Question: IRanges: reduce(), findOverlaps(), and intersect() by group
0
gravatar for pesquivel
3.9 years ago by
pesquivel0
United States
pesquivel0 wrote:

Hi,

Background I have two drug utilization datasets for two drugs A and B. Each row in the datasets represents a prescription, described by patient.id, drug.namestart.date , and  days.supply. Both datasets have been filtered so they contain only seven-day-long prescriptions (days.supply = 7 for all rows) and only  patients that consumed both drugs. All values of start.date are positive integers.

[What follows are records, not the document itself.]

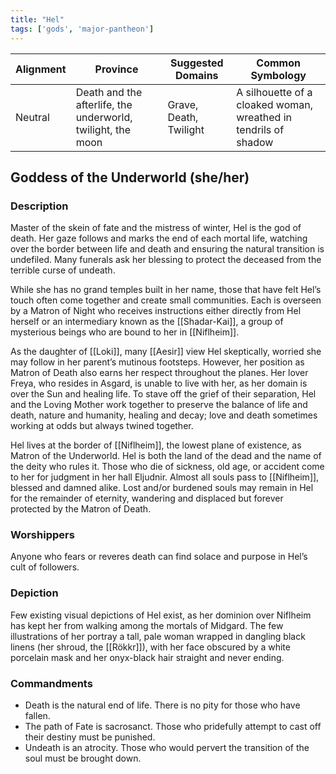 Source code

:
 ```yaml
---
title: "Hel"
tags: ['gods', 'major-pantheon']
---
```


| Alignment | Province |  Suggested Domains | Common Symbology |
| ----------| ---------| -------------------| -----------------|
| Neutral | Death and the afterlife, the underworld, twilight, the moon | Grave, Death, Twilight | A silhouette of a cloaked woman, wreathed in tendrils of shadow |

## Goddess of the Underworld (she/her)

### Description

Master of the skein of fate and the mistress of winter, Hel is the god of death. Her gaze follows and marks the end of each mortal life, watching over the border between life and death and ensuring the natural transition is undefiled. Many funerals ask her blessing to protect the deceased from the terrible curse of undeath.

While she has no grand temples built in her name, those that have felt Hel’s touch often come together and create small communities. Each is overseen by a Matron of Night who receives instructions either directly from Hel herself or an intermediary known as the [[Shadar-Kai]], a group of mysterious beings who are bound to her in [[Niflheim]]. 

As the daughter of [[Loki]], many [[Aesir]] view Hel skeptically, worried she may follow in her parent’s mutinous footsteps. However, her position as Matron of Death also earns her respect throughout the planes. Her lover Freya, who resides in Asgard, is unable to live with her, as her domain is over the Sun and healing life. To stave off the grief of their separation, Hel and the Loving Mother work together to preserve the balance of life and death, nature and humanity, healing and decay; love and death sometimes working at odds but always twined together.

Hel lives at the border of [[Niflheim]], the lowest plane of existence, as Matron of the Underworld. Hel is both the land of the dead and the name of the deity who rules it. Those who die of sickness, old age, or accident come to her for judgment in her hall Eljudnir. Almost all souls pass to [[Niflheim]], blessed and damned alike. Lost and/or burdened souls may remain in Hel for the remainder of eternity, wandering and displaced but forever protected by the Matron of Death.


### Worshippers

Anyone who fears or reveres death can find solace and purpose in Hel’s cult of followers.

### Depiction

Few existing visual depictions of Hel exist, as her dominion over Niflheim has kept her from walking among the mortals of Midgard. The few illustrations of her portray a tall, pale woman wrapped in dangling black linens (her shroud, the [[Rökkr]]), with her face obscured by a white porcelain mask and her onyx-black hair straight and never ending.

### Commandments

- Death is the natural end of life. There is no pity for those who have fallen.
- The path of Fate is sacrosanct. Those who pridefully attempt to cast off their destiny must be punished.
- Undeath is an atrocity. Those who would pervert the transition of the soul must be brought down. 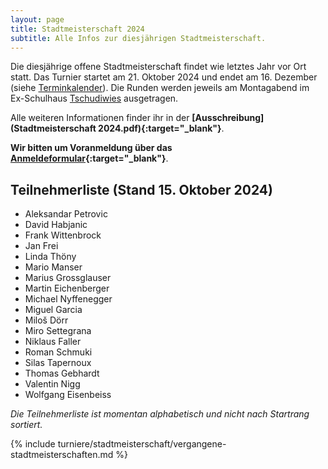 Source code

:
 ```yaml
---
layout: page
title: Stadtmeisterschaft 2024
subtitle: Alle Infos zur diesjährigen Stadtmeisterschaft.
---
```


Die diesjährige offene Stadtmeisterschaft findet wie letztes Jahr vor Ort statt. Das Turnier startet am 21. Oktober 2024
und endet am 16. Dezember (siehe [Terminkalender](/terminkalender)). Die Runden werden jeweils am Montagabend im
Ex-Schulhaus [Tschudiwies](/info) ausgetragen.

Alle weiteren Informationen finder ihr in der **[Ausschreibung](Stadtmeisterschaft 2024.pdf){:target="\_blank"}**.

**Wir bitten um Voranmeldung über das [Anmeldeformular](https://forms.gle/w8ai1EabNHSuSdBN9){:target="\_blank"}**.

## Teilnehmerliste (Stand 15. Oktober 2024)

- Aleksandar Petrovic
- David Habjanic
- Frank Wittenbrock
- Jan Frei
- Linda Thöny
- Mario Manser
- Marius Grossglauser
- Martin Eichenberger
- Michael Nyffenegger
- Miguel Garcia
- Miloš Dörr
- Miro Settegrana
- Niklaus Faller
- Roman Schmuki
- Silas Tapernoux
- Thomas Gebhardt
- Valentin Nigg
- Wolfgang Eisenbeiss

_Die Teilnehmerliste ist momentan alphabetisch und nicht nach Startrang sortiert._

{% include turniere/stadtmeisterschaft/vergangene-stadtmeisterschaften.md %}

Question Using IRanges but without resorting to loops, how could one find the patients who simultaneously consumed both drugs? More precisely, find a no-loop IRanges algorithm that identifies every patient.id with at least one prescription for A and one prescription for B that mutually overlap by at least one day. Note that two A-prescriptions for the same patient should be considered one longer A-prescription; same goes for B-prescriptions.

Initial code and error message This question seems to me to be a time to use reduce() and either findOverlaps() or intersect(). While it is easy enough to apply these functions to each dataset as a whole, they however must instead be applied patient by patient.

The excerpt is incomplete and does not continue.